After all that, you're probably expecting to see a Klugman clip. Instead, it's QUINCY: CARTOON CORONER, one of my favorite SCTV sketches in which Quincy (Joe Flaherty) investigates the death of Sylvester the Cat, who comes into the morgue all smashed like a pancake. Dave Thomas plays Quincy's officious boss, and Tony Rosato is Sam. What really makes this sketch kill is Flaherty's amazing performance as Klugman/Quincy. He really nails the psychosis of Klugman's bellowing (and highly charismatic) performances.

2 comments:

Hal said...

Ah, I feel like this was just for me! :) Thanks Marty!

Flaherty as Klugman also appeared during the Emmys on SCTV later on, when the cast of Hill Street Blues trampled poor "Tattoo" (John Candy). Of course, he's flat as a pancake, it appears to be an open and shut case....but Klugman thinks there's "something more TO this!"

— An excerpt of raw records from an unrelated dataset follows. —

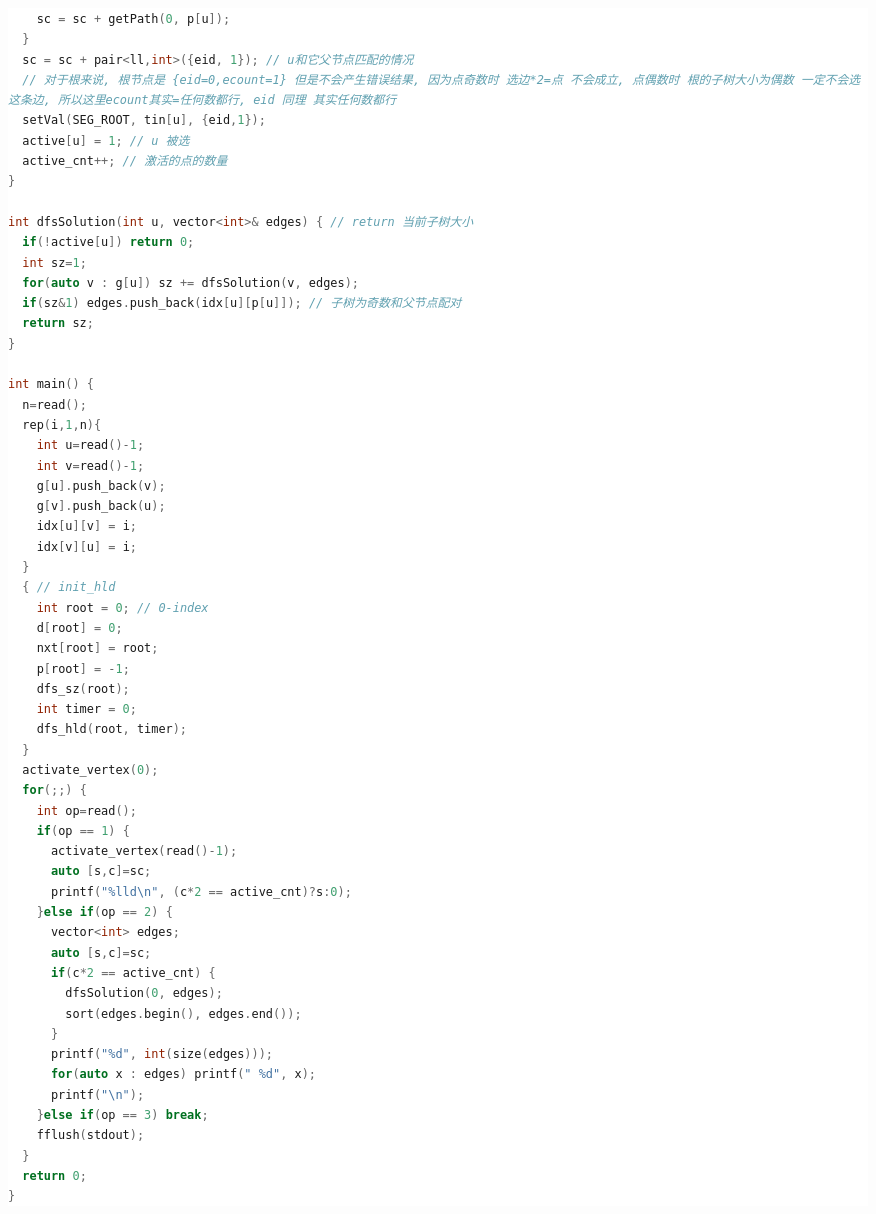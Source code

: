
 ```cpp
    sc = sc + getPath(0, p[u]);
  }
  sc = sc + pair<ll,int>({eid, 1}); // u和它父节点匹配的情况
  // 对于根来说, 根节点是 {eid=0,ecount=1} 但是不会产生错误结果, 因为点奇数时 选边*2=点 不会成立, 点偶数时 根的子树大小为偶数 一定不会选这条边, 所以这里ecount其实=任何数都行, eid 同理 其实任何数都行
  setVal(SEG_ROOT, tin[u], {eid,1});
  active[u] = 1; // u 被选
  active_cnt++; // 激活的点的数量
}

int dfsSolution(int u, vector<int>& edges) { // return 当前子树大小
  if(!active[u]) return 0;
  int sz=1;
  for(auto v : g[u]) sz += dfsSolution(v, edges);
  if(sz&1) edges.push_back(idx[u][p[u]]); // 子树为奇数和父节点配对
  return sz;
}

int main() {
  n=read();
  rep(i,1,n){
    int u=read()-1;
    int v=read()-1;
    g[u].push_back(v);
    g[v].push_back(u);
    idx[u][v] = i;
    idx[v][u] = i;
  }
  { // init_hld
    int root = 0; // 0-index
    d[root] = 0;
    nxt[root] = root;
    p[root] = -1;
    dfs_sz(root);
    int timer = 0;
    dfs_hld(root, timer);
  }
  activate_vertex(0);
  for(;;) {
    int op=read();
    if(op == 1) {
      activate_vertex(read()-1);
      auto [s,c]=sc;
      printf("%lld\n", (c*2 == active_cnt)?s:0);
    }else if(op == 2) {
      vector<int> edges;
      auto [s,c]=sc;
      if(c*2 == active_cnt) {
        dfsSolution(0, edges);
        sort(edges.begin(), edges.end());
      }
      printf("%d", int(size(edges)));
      for(auto x : edges) printf(" %d", x);
      printf("\n");
    }else if(op == 3) break;
    fflush(stdout);
  }
  return 0;
}
```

I sincerely hope Universal puts out more seasons of QUINCY M.E. because I'm really waiting on the 1979-1983 seasons, when it really became an outright comedy IMO: Roger Miller playing a freebasing country singer, the hilarious Punk Rock episode, Quincy marching into the local head shop (owned by Simon Oakland!) and destroying it with his bare hands, the "confession by snake"....and perhaps best and funniest of all, Quincy vs. the Airline industry in "Scream to the Skies", where a plane crashes into the ocean, and this sets Quincy off on one of his crusades, all the way to Washington D.C. I won't go into it now, but I probably have to write about a few of these episodes at length over at The Horn Section sometime. That is, if I can stop laughing long enough to type. :)

Rich D said...

Wow, I can't believe there was an early SCTV sketch that I hadn't seen before! Actually, this reminds me of a time when a friend and I came up with a sketch idea where Quincy just doesn't let go of a death by heartattack and goes to a supermarket and interrogates a poor stockboy about who sold the deceased the butter that produced the chloresterol that clogged his arteries.